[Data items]
-=-=-
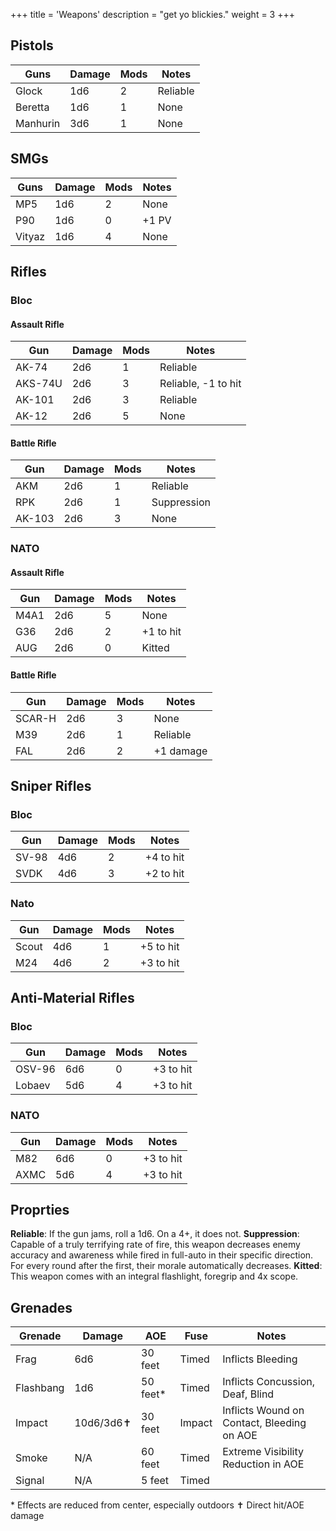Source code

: +++
title = 'Weapons'
description = "get yo blickies."
weight = 3
+++

## Pistols
| Guns     | Damage | Mods | Notes    |
|----------|--------|------|----------|
| Glock    | 1d6    | 2    | Reliable |
| Beretta  | 1d6    | 1    | None     |
| Manhurin | 3d6    | 1    | None     |

## SMGs
| Guns   | Damage | Mods | Notes |
|--------|--------|------|-------|
| MP5    | 1d6    | 2    | None  |
| P90    | 1d6    | 0    | +1 PV |
| Vityaz | 1d6    | 4    | None  |

## Rifles

### Bloc

#### Assault Rifle
| Gun     | Damage | Mods | Notes               |
|---------|--------|------|---------------------|
| AK-74   | 2d6    | 1    | Reliable            |
| AKS-74U | 2d6    | 3    | Reliable, -1 to hit |
| AK-101  | 2d6    | 3    | Reliable            |
| AK-12   | 2d6    | 5    | None                |

#### Battle Rifle
| Gun    | Damage | Mods | Notes       |
|--------|--------|------|-------------|
| AKM    | 2d6    | 1    | Reliable    |
| RPK    | 2d6    | 1    | Suppression |
| AK-103 | 2d6    | 3    | None        |

### NATO
#### Assault Rifle
| Gun  | Damage | Mods | Notes     |
|------|--------|------|-----------|
| M4A1 | 2d6    | 5    | None      |
| G36  | 2d6    | 2    | +1 to hit |
| AUG  | 2d6    | 0    | Kitted    |

#### Battle Rifle
| Gun    | Damage | Mods | Notes     |
|--------|--------|------|-----------|
| SCAR-H | 2d6    | 3    | None      |
| M39    | 2d6    | 1    | Reliable  |
| FAL    | 2d6    | 2    | +1 damage |

## Sniper Rifles

### Bloc
| Gun   | Damage | Mods | Notes     |
|-------|--------|------|-----------|
| SV-98 | 4d6    | 2    | +4 to hit |
| SVDK  | 4d6    | 3    | +2 to hit |

### Nato
| Gun   | Damage | Mods | Notes     |
|-------|--------|------|-----------|
| Scout | 4d6    | 1    | +5 to hit |
| M24   | 4d6    | 2    | +3 to hit |

## Anti-Material Rifles

### Bloc
| Gun    | Damage | Mods | Notes     |
|--------|--------|------|-----------|
| OSV-96 | 6d6    | 0    | +3 to hit |
| Lobaev | 5d6    | 4    | +3 to hit |

### NATO
| Gun  | Damage | Mods | Notes     |
|------|--------|------|-----------|
| M82  | 6d6    | 0    | +3 to hit |
| AXMC | 5d6    | 4    | +3 to hit |

## Proprties
**Reliable**: If the gun jams, roll a 1d6. On a 4+, it does not.
**Suppression**: Capable of a truly terrifying rate of fire, this weapon decreases enemy accuracy and awareness while fired in full-auto in their specific direction. For every round after the first, their morale automatically decreases.
**Kitted**: This weapon comes with an integral flashlight, foregrip and 4x scope.

## Grenades

| Grenade   | Damage    | AOE       | Fuse   | Notes                                      |
| --------- | --------- | --------- | ------ | ------------------------------------------ |
| Frag      | 6d6       | 30 feet   | Timed  | Inflicts Bleeding                          |
| Flashbang | 1d6       | 50 feet\* | Timed  | Inflicts Concussion, Deaf, Blind           |
| Impact    | 10d6/3d6✝ | 30 feet   | Impact | Inflicts Wound on Contact, Bleeding on AOE |
| Smoke     | N/A       | 60 feet   | Timed  | Extreme Visibility Reduction in AOE        |
| Signal    | N/A       | 5 feet    | Timed  |                                            |

\* Effects are reduced from center, especially outdoors
✝ Direct hit/AOE damage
-=-=-
- **WORK REQUIRED**:
Whenever the word "Suppression" shows up in a line of the entries above, copy that line.

- **RESULT OF THIS EXERCISE**:
| RPK    | 2d6    | 1    | Suppression |
**Suppression**: Capable of a truly terrifying rate of fire, this weapon decreases enemy accuracy and awareness while fired in full-auto in their specific direction. For every round after the first, their morale automatically decreases.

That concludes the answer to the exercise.